- Opening Delimiter -
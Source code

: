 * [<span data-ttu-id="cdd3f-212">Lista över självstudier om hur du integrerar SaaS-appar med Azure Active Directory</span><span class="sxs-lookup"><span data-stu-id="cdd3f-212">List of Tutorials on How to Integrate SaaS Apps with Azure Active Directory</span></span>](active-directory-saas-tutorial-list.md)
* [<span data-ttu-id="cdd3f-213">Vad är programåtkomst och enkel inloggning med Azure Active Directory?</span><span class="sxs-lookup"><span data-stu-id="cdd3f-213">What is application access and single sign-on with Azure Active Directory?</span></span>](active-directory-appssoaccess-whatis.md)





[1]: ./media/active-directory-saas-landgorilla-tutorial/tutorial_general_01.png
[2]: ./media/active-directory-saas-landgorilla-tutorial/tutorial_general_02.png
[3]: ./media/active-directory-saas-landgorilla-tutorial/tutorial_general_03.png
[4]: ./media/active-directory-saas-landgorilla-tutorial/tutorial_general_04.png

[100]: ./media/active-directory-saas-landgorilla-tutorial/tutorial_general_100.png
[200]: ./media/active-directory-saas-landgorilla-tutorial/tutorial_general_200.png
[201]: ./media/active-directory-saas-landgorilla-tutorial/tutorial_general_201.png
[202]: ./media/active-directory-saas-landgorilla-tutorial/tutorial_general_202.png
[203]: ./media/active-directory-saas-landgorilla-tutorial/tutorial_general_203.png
- Closing Delimiter -
_TASK DETAILS_. Output, unchanged, only the lines from the one that holds "är programåtkomst och" through the last line of the material above.

_ANSWER SPACE_.
* [<span data-ttu-id="cdd3f-213">Vad är programåtkomst och enkel inloggning med Azure Active Directory?</span><span class="sxs-lookup"><span data-stu-id="cdd3f-213">What is application access and single sign-on with Azure Active Directory?</span></span>](active-directory-appssoaccess-whatis.md)





[1]: ./media/active-directory-saas-landgorilla-tutorial/tutorial_general_01.png
[2]: ./media/active-directory-saas-landgorilla-tutorial/tutorial_general_02.png
[3]: ./media/active-directory-saas-landgorilla-tutorial/tutorial_general_03.png
[4]: ./media/active-directory-saas-landgorilla-tutorial/tutorial_general_04.png

[100]: ./media/active-directory-saas-landgorilla-tutorial/tutorial_general_100.png
[200]: ./media/active-directory-saas-landgorilla-tutorial/tutorial_general_200.png
[201]: ./media/active-directory-saas-landgorilla-tutorial/tutorial_general_201.png
[202]: ./media/active-directory-saas-landgorilla-tutorial/tutorial_general_202.png
[203]: ./media/active-directory-saas-landgorilla-tutorial/tutorial_general_203.png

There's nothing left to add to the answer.